Look through the entries below and return all lines including the word "should".

━━ ENTRIES PROVIDED ━━

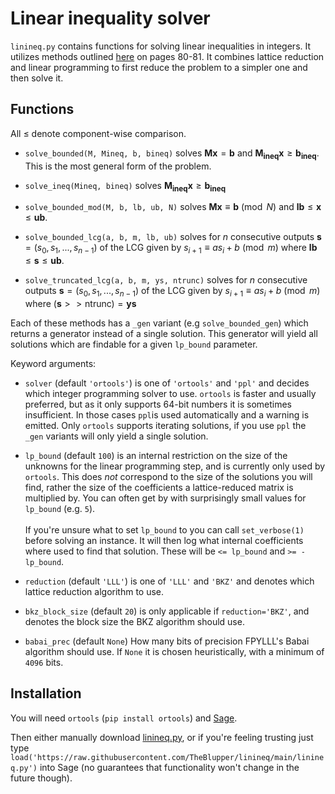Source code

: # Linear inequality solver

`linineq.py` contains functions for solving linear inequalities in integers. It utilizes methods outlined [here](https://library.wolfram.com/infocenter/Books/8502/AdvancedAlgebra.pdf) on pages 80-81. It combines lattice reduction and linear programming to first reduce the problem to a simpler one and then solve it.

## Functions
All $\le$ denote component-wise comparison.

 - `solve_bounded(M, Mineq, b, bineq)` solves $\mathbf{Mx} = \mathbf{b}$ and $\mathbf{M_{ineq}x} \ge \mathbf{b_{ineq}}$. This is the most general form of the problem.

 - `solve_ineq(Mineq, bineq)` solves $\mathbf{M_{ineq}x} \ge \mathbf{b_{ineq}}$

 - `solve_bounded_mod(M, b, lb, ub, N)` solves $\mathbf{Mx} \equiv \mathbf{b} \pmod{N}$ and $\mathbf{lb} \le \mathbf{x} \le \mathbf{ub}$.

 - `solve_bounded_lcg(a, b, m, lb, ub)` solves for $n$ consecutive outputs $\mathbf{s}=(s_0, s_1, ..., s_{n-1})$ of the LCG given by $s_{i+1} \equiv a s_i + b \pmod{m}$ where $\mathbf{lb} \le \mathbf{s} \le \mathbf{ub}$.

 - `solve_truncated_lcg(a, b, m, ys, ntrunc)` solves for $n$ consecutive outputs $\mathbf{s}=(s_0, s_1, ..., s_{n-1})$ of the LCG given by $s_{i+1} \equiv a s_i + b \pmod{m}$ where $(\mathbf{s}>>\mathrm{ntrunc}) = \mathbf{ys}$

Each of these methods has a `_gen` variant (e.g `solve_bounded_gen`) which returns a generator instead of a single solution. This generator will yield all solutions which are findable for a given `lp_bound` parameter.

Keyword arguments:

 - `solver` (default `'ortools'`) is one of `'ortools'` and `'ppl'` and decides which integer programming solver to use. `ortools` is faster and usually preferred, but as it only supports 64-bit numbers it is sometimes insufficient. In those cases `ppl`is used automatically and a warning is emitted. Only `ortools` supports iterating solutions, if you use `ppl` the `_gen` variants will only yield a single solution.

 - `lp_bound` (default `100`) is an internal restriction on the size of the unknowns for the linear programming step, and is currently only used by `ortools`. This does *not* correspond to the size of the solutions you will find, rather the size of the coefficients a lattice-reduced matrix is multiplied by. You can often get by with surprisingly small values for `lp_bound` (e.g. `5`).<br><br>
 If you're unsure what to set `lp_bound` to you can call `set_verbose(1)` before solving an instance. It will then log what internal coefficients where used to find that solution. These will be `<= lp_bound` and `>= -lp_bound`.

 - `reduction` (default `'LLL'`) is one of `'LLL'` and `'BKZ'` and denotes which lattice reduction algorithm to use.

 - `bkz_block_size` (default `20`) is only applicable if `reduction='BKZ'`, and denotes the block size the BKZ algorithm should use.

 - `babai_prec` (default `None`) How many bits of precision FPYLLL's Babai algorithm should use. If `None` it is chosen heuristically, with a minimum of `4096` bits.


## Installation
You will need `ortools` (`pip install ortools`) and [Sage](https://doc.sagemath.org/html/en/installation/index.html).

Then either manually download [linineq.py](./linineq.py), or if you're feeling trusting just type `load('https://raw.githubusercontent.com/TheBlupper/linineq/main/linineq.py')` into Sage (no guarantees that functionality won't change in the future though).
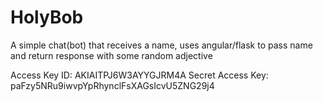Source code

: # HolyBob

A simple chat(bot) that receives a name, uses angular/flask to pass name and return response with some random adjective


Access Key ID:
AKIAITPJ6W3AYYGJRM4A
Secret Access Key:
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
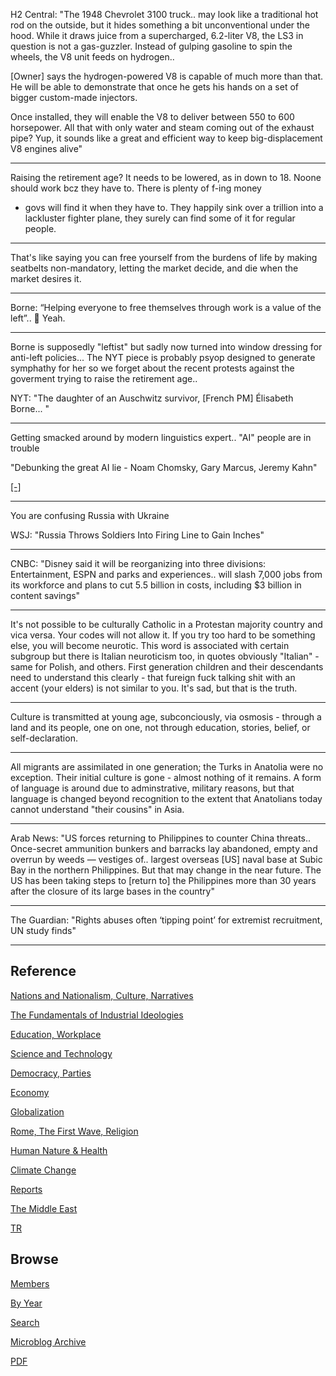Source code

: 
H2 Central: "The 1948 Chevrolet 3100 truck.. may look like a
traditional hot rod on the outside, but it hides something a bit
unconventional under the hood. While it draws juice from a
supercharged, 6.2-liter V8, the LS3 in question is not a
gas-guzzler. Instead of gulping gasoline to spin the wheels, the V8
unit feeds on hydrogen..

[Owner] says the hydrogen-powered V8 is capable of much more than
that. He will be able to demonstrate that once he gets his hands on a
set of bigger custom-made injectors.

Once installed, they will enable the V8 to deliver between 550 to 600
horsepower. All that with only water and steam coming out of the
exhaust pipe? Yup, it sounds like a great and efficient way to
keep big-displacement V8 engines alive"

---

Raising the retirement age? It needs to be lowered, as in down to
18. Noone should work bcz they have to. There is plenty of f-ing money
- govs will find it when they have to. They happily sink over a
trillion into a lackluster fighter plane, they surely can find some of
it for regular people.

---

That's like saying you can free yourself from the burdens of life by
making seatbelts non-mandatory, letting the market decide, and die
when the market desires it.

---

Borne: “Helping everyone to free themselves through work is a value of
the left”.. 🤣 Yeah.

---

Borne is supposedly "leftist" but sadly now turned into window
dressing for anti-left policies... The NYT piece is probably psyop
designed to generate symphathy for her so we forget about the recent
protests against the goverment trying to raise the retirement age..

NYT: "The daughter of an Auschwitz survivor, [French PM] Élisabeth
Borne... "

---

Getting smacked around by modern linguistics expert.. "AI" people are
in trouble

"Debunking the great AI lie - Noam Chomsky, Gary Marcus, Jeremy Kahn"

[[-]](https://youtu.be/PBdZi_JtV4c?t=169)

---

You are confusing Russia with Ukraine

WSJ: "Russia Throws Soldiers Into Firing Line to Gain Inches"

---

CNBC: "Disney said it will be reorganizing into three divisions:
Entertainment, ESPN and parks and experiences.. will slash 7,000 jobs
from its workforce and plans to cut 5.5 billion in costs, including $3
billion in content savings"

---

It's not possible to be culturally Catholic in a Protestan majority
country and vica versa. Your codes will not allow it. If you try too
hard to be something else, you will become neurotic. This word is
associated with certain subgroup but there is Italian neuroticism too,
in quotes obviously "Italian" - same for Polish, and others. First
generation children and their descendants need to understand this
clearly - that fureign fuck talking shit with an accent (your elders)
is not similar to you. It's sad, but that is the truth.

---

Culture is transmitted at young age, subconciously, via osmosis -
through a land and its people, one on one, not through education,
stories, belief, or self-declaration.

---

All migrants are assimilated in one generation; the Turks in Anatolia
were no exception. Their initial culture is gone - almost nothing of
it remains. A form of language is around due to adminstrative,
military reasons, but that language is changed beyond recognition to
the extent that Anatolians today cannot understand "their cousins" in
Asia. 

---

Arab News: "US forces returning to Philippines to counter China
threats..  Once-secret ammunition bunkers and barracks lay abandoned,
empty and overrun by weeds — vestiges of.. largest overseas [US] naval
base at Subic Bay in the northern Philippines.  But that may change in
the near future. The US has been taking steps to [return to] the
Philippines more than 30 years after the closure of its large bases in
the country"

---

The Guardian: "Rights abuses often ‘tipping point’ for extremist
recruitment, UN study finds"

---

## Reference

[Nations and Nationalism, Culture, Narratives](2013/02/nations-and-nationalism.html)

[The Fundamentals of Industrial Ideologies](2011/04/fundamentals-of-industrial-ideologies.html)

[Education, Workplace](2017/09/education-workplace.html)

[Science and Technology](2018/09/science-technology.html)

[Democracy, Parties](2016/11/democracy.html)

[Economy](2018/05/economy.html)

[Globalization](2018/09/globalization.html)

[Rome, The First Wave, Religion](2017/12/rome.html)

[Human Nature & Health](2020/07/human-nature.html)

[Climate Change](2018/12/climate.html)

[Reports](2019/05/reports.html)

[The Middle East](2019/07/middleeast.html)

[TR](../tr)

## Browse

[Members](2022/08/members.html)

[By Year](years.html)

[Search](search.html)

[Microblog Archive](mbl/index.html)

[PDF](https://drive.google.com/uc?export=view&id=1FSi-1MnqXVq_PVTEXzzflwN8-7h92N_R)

━━━
━━ ENTRIES PROVIDED ━━

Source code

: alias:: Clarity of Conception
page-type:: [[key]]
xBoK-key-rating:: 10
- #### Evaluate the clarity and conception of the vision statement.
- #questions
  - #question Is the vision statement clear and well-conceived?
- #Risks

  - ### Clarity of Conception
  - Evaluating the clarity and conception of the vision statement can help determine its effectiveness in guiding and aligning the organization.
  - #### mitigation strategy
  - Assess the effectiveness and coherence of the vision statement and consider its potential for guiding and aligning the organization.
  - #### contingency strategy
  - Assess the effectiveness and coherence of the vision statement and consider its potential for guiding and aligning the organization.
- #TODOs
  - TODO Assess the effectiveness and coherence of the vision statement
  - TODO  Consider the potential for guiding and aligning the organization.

━━━

> _RESULT BELOW_
 - `bkz_block_size` (default `20`) is only applicable if `reduction='BKZ'`, and denotes the block size the BKZ algorithm should use.
 - `babai_prec` (default `None`) How many bits of precision FPYLLL's Babai algorithm should use. If `None` it is chosen heuristically, with a minimum of `4096` bits.
18. Noone should work bcz they have to. There is plenty of f-ing money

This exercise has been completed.